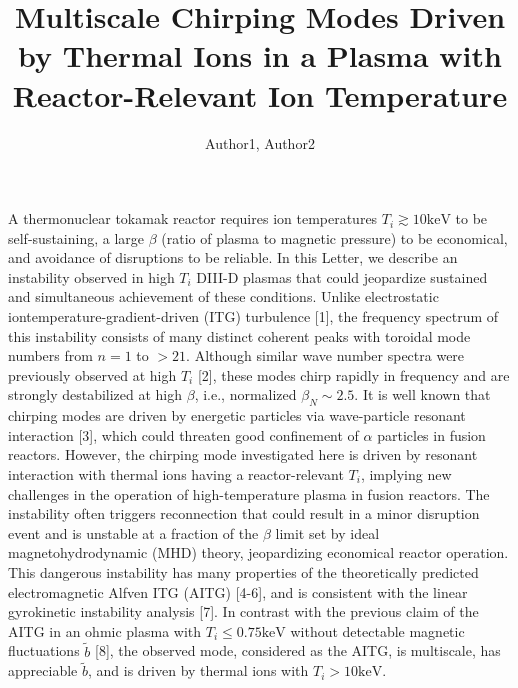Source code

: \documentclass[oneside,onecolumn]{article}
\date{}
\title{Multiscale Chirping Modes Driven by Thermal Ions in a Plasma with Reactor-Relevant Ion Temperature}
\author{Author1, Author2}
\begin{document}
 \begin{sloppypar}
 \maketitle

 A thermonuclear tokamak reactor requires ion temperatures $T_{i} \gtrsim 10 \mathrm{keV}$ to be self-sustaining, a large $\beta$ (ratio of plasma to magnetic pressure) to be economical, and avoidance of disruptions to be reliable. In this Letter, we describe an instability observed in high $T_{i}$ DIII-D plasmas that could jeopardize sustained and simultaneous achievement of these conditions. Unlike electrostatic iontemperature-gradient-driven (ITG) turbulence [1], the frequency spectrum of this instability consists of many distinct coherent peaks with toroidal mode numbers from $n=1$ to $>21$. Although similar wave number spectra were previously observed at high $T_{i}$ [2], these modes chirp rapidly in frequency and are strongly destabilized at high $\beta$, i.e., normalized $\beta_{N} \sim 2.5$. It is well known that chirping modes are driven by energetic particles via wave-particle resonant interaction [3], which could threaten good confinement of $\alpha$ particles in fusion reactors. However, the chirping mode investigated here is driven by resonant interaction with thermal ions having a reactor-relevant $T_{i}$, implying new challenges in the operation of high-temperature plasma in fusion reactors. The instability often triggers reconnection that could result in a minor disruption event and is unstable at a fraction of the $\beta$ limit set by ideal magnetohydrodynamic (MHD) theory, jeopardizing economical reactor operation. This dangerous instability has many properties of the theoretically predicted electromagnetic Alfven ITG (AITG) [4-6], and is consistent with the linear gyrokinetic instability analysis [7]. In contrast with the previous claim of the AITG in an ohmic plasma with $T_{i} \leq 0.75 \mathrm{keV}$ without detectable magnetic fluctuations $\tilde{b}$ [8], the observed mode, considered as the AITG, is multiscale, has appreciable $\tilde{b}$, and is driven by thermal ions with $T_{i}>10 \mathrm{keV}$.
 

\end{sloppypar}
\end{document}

- [Activity]: Print the material above word for word, and keep the pictures out of it.

- [Answer to this task]:
Source code

: \documentclass[oneside,onecolumn]{article}
\date{}
\title{Multiscale Chirping Modes Driven by Thermal Ions in a Plasma with Reactor-Relevant Ion Temperature}
\author{Author1, Author2}
\begin{document}
 \begin{sloppypar}
 \maketitle

 A thermonuclear tokamak reactor requires ion temperatures $T_{i} \gtrsim 10 \mathrm{keV}$ to be self-sustaining, a large $\beta$ (ratio of plasma to magnetic pressure) to be economical, and avoidance of disruptions to be reliable. In this Letter, we describe an instability observed in high $T_{i}$ DIII-D plasmas that could jeopardize sustained and simultaneous achievement of these conditions. Unlike electrostatic iontemperature-gradient-driven (ITG) turbulence [1], the frequency spectrum of this instability consists of many distinct coherent peaks with toroidal mode numbers from $n=1$ to $>21$. Although similar wave number spectra were previously observed at high $T_{i}$ [2], these modes chirp rapidly in frequency and are strongly destabilized at high $\beta$, i.e., normalized $\beta_{N} \sim 2.5$. It is well known that chirping modes are driven by energetic particles via wave-particle resonant interaction [3], which could threaten good confinement of $\alpha$ particles in fusion reactors. However, the chirping mode investigated here is driven by resonant interaction with thermal ions having a reactor-relevant $T_{i}$, implying new challenges in the operation of high-temperature plasma in fusion reactors. The instability often triggers reconnection that could result in a minor disruption event and is unstable at a fraction of the $\beta$ limit set by ideal magnetohydrodynamic (MHD) theory, jeopardizing economical reactor operation. This dangerous instability has many properties of the theoretically predicted electromagnetic Alfven ITG (AITG) [4-6], and is consistent with the linear gyrokinetic instability analysis [7]. In contrast with the previous claim of the AITG in an ohmic plasma with $T_{i} \leq 0.75 \mathrm{keV}$ without detectable magnetic fluctuations $\tilde{b}$ [8], the observed mode, considered as the AITG, is multiscale, has appreciable $\tilde{b}$, and is driven by thermal ions with $T_{i}>10 \mathrm{keV}$.
 

\end{sloppypar}
\end{document}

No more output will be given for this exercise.